What lines of the data below hold the string "Expressjs"? Copy each one out.
INFORMATION SHOWN Block Start
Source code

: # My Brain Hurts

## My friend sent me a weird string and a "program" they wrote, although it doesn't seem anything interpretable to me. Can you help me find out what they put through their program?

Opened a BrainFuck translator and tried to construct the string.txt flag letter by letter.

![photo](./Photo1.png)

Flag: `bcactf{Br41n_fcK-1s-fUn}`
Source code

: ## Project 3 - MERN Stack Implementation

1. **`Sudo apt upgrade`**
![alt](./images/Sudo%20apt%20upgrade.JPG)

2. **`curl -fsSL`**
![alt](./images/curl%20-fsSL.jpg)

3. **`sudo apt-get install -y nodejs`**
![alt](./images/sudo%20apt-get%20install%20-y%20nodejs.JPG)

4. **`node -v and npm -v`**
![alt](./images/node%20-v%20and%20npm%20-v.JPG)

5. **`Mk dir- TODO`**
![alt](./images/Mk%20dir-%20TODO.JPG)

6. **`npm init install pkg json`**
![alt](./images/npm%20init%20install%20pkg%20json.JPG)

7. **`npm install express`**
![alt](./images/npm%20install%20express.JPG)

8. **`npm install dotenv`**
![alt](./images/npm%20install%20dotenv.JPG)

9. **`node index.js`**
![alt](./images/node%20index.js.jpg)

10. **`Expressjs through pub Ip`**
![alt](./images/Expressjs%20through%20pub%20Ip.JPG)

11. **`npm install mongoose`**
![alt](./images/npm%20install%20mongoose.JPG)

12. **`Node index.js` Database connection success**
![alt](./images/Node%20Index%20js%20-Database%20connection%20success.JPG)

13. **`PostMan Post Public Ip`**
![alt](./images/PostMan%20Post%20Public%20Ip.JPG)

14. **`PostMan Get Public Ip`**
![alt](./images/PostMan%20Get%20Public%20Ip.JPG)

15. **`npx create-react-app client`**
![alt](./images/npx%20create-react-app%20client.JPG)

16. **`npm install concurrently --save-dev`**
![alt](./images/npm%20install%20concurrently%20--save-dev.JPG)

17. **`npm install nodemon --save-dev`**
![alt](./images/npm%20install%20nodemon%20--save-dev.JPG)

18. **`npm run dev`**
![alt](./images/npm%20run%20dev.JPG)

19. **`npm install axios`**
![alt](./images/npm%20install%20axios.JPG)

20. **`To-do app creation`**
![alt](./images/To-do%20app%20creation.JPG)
INFORMATION SHOWN Block End
SOLUTION FOR THIS PROBLEM =
10. **`Expressjs through pub Ip`**
![alt](./images/Expressjs%20through%20pub%20Ip.JPG)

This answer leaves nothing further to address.